泉鏡花といえば、旅するお坊さんが蛇や蛭が大量に出てくる山道を進んだ先の一軒家での不思議体験を追憶する代表作『高野聖』のように、日常と地続きにありながら、非日常的な存在がひょっこり姿を見せたかと思えばたちまち消えていく怪異ものの書き手というイメージがありますが、その本質に迫っている「たそがれの味」という短い随筆があります。
これは厳密には記者が取材した際のこぼれ話を記者が勝手に書き起こして発表されたものなのですが、「私の信仰です」という強い言葉を使って述べているのが「たそがれ」ということについてなのです。
たそがれは暗でもない、光でもない、また光と暗との混合でもない。光から暗に入り、昼から夜に入る、あの刹那の間に、一種特別に実在する一種特別な、微妙なる色彩の世界が、たそがれだと思います。(…)夕暮れとか、朝とか云う両極に近い感じの外に、たしかに一種微妙な中間の世界があるとは、私の信仰です。(…)このたそがれ趣味、東雲趣味は、単に夜と昼との関係の上にばかり存立するものではない。宇宙間のあらゆる物事の上に、これと同じ一種微妙な世界があると思います。(…)一種中間の味わいを、私は作の上に伝えたいとも思っております。(『鏡花全集 巻二十八』)
例えば、人間の生きざまにしても、それが悪から善に入る刹那であったりその逆であったりするような、白黒つけられない「一種微妙な世界」に入っていったところに、なにか得体の知れない美しいものが在るのではないか。そんな風に鏡花は考えていたのではないでしょうか。

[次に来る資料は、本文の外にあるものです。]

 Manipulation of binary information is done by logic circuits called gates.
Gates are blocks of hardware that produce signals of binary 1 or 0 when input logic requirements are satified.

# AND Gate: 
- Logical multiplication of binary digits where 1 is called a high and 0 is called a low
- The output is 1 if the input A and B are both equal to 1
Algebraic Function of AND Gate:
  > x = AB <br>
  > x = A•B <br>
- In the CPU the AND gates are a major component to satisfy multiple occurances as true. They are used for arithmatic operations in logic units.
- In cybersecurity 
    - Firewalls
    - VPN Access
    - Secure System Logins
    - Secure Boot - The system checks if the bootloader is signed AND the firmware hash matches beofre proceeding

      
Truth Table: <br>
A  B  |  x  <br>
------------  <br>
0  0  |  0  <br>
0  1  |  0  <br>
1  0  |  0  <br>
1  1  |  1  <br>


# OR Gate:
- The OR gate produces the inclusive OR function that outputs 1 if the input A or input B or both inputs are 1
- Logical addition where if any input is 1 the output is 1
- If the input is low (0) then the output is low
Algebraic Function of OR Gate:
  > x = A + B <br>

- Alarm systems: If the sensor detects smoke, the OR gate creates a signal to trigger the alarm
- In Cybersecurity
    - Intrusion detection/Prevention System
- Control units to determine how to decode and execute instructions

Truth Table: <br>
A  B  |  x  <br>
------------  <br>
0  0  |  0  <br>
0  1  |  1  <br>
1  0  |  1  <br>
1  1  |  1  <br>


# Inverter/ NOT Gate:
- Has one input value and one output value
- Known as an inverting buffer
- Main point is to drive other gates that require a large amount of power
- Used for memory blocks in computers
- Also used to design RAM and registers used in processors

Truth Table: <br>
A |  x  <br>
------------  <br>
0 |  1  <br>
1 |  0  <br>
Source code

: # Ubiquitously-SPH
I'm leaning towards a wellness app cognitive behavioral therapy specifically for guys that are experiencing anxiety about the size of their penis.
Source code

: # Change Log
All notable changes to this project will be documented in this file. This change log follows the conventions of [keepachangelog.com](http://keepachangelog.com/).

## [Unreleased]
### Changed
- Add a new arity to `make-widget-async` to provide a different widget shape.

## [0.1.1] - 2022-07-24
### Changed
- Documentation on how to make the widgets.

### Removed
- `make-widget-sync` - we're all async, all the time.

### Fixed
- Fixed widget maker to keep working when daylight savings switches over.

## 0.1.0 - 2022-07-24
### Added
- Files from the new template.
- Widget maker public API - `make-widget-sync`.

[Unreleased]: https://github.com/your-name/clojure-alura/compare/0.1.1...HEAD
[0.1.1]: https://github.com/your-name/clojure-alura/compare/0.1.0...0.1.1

同様に、9月11日にやぎ座から数えて「得体の知れないところ」を意味する12番目のいて座で上弦の月(行動の危機)を迎えていく今週のあなたもまた、そういう普段は人に言えないような勘所について思いがけず誰かどこかに語っていくことになるかも知れません。
2種類のあの世っぽさ
最近、ネットではAIが入力されたキーワードに応じて自動生成した画像で溢れていますが、たとえば「あの世っぽい風景」など、実際に経験した人が誰もいないために、いくら「ぽい」ものが出来上がったとしても、本物にどの程度近いのかを確かめようのない画像の類いというのがどうしても出てきてしまう訳です。
ただ、「あの世っぽい風景」というものには、2つの典型的なパターンというものがあって、ひとつは霧立っていたり、靄が垂れこめているような朦朧とした光景で、その曖昧さや視界の悪さが、どこか神秘性を感じさせるというもの。
そしてもう一つが、それとは真逆の、異様に鮮明でシャープに映る光景です。現実にはありえないような解像度で、不気味なほどに鮮やかな色彩が映りこんでいたりすると、それが例えごく普通の日常的な風景であっても、途端に尋常でない雰囲気を醸し出すのです。
おそらくそれは、あの世というものが、この世の人間であることから解き放たれなければ決して見えてこない世界としてあるからなのでしょう。例えば皆既日蝕の際に、急に青空が真っ暗に翳り、雲が静止して、あたりの建物などがシャープ過ぎる輪郭線で縁どられていった時なども、そうした当たり前の風景の「あの世化」の一例と言えます。
その意味で、今週のやぎ座もまた、どこかで自身の内なる風景がつかの間の「あの世」へと変貌していくことがあるかも知れません。